For example drummer Ian Paice, whose groove has defined generations of rock drummers, anchored the evening with a masterclass in swing and power. His snare cracks had the crispness of a man forty years his junior, driving the pocket with that signature, jazz-infused push-and-pull that has always separated Purple from their more rigid peers. The relrntless double-kick drum beat on “A Bit On The Side” bought pure groove metal elements to the elegant hard rock song. Band slso piched live debuts for brand new tunes, thrashy “Arrogant Boy” and more bluesy “Diablo” from the becoming album, “Splat!”

The focal point of much critical scrutiny in recent years has inevitably been Ian Gillan. At this stage in his legendary career, expecting the glass-shattering screams of the early seventies would be both foolish and unfair. Yet, Gillan’s performance was a triumph of vocal intelligence and charismatic elegance. Even if sometimes he suffers from inability to keep the balance when moving on stage, shaky hand when holding a microphone and difficulties in high-pitched screaming vocals.

He navigated the melodies with a weathered dignity, leaning into his lower register and utilizing a bluesy, conversational grit that added a compelling layer of emotional gravitas to the material. The band used it’s strengths wisely as he stepped back during the instrumental parts and gave the limelight to his bandmates while disappearing behind the wall of amp stacks. And as he got back on stage, with a proud, enigmatic grin, he looked like a shaman watching his tribe conjure fire.

And fire they did conjure, largely thanks to a great newish guitar hero, Simon McBride. Replacing a virtuoso like Steve Morse, let alone the ghost of Ritchie Blackmore, is a task that would have swallowed lesser guitarist as a whole. McBride, however, hasn’t just filled those shoes; he practically re-made those to fit perfectly in his feet. His tone is pure assault of heavy blues and neoclassical flash, injecting a raw, metallic edge and also sensitive tenderness into the classics while still respecting the architectural integrity of the original compositions.

The interplay between McBride and keyboard wizard Don Airey during the extended jams was the absolute emotional peak of the night. Airey, a virtuoso who treats his Hammond organ like a roaring spaceship, traded modal licks from late Jon Lord’s songbook. His trademark solo hereby features also a snippet of “Finlandia” -a classical composition by famous, Finnish classical music compositor, Jean Sibelius. Airey’s solo spot served as a brilliant bridge into the band’s most colossal songs.

Roger Glover’s solid bass lines held the entire sprawling sonic experiment together, his low-end thundering was seamless with Paice’s highly skilled, groovy beat to create a monolithic foundation. The setlist itself was a finely calibrated journey, balancing the mandatory monolithic anthems with deeper cuts that allowed the band to stretch their improvisational muscles. It is in these extended, jamming territories where Deep Purple truly separates themselves from their arena-rock contemporaries. Heavenly bittersweet “When A Blind Man Cries” brought some authentic bluesy feeling to the set.
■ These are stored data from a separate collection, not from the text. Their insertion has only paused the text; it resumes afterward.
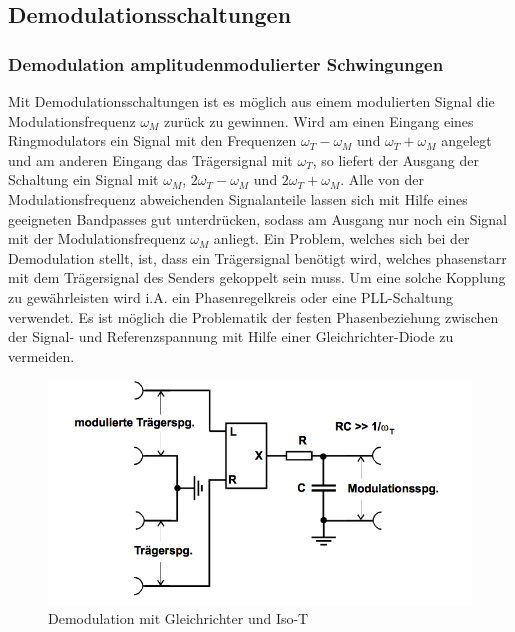 \subsection{Demodulationsschaltungen}
\subsubsection{Demodulation amplitudenmodulierter Schwingungen}
Mit Demodulationsschaltungen ist es möglich aus einem modulierten Signal die Modulationsfrequenz $\omega_M$ zurück zu gewinnen.
Wird am einen Eingang eines Ringmodulators ein Signal mit den Frequenzen $\omega_T - \omega_M$ und $\omega_T + \omega_M$ angelegt und am anderen Eingang das Trägersignal mit $\omega_T$, so liefert der Ausgang der Schaltung ein Signal mit
$\omega_M$, $2\omega_T - \omega_M$ und $2\omega_T + \omega_M$. Alle von der Modulationsfrequenz abweichenden Signalanteile lassen sich mit Hilfe eines geeigneten Bandpasses gut unterdrücken, sodass am Ausgang nur noch ein Signal mit der Modulationsfrequenz $\omega_M$ anliegt. Ein Problem, welches sich bei der Demodulation stellt, ist, dass ein Trägersignal benötigt wird, welches phasenstarr mit dem Trägersignal des Senders gekoppelt sein muss. Um eine solche Kopplung zu gewährleisten wird i.A. ein Phasenregelkreis oder eine PLL-Schaltung verwendet.
Es ist möglich die Problematik der festen Phasenbeziehung zwischen der Signal- und Referenzspannung mit Hilfe einer Gleichrichter-Diode
zu vermeiden.

\begin{figure}
	\centering
	\includegraphics[width=\textwidth]{img/Abb8.png}
	\caption{Demodulation mit Gleichrichter und Iso-T \cite{FP}}
	\label{iso-t}
\end{figure}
In an era where live music is increasingly sterilized by backing tracks and rigid click-tracks, Purple remains beautifully natural and not afraid to show it’s aging. They took risks on the Metro Areena stage, missing a microscopic beat here or extending a transition there, which only served to highlight the authentic, human pulse of their music.

As the opening riff of “Smoke on the Water” inevitably echoed through the concrete corridors of the arena, the collective catharsis of the audience reached its zenith. Even if the riff gas been played a million times, now it felt new and primordial. Deep Purple’s performance in Espoo was not merely a nostalgic trip down memory lane; it was a loud, proud, and defiant statement of artistic vitality in all it’s inabilities. The band that true rock royalty doesn’t fade away into quiet dignity. These elder statesmen of British rock were still able to deliver the goods. – Even still at their ’80’s.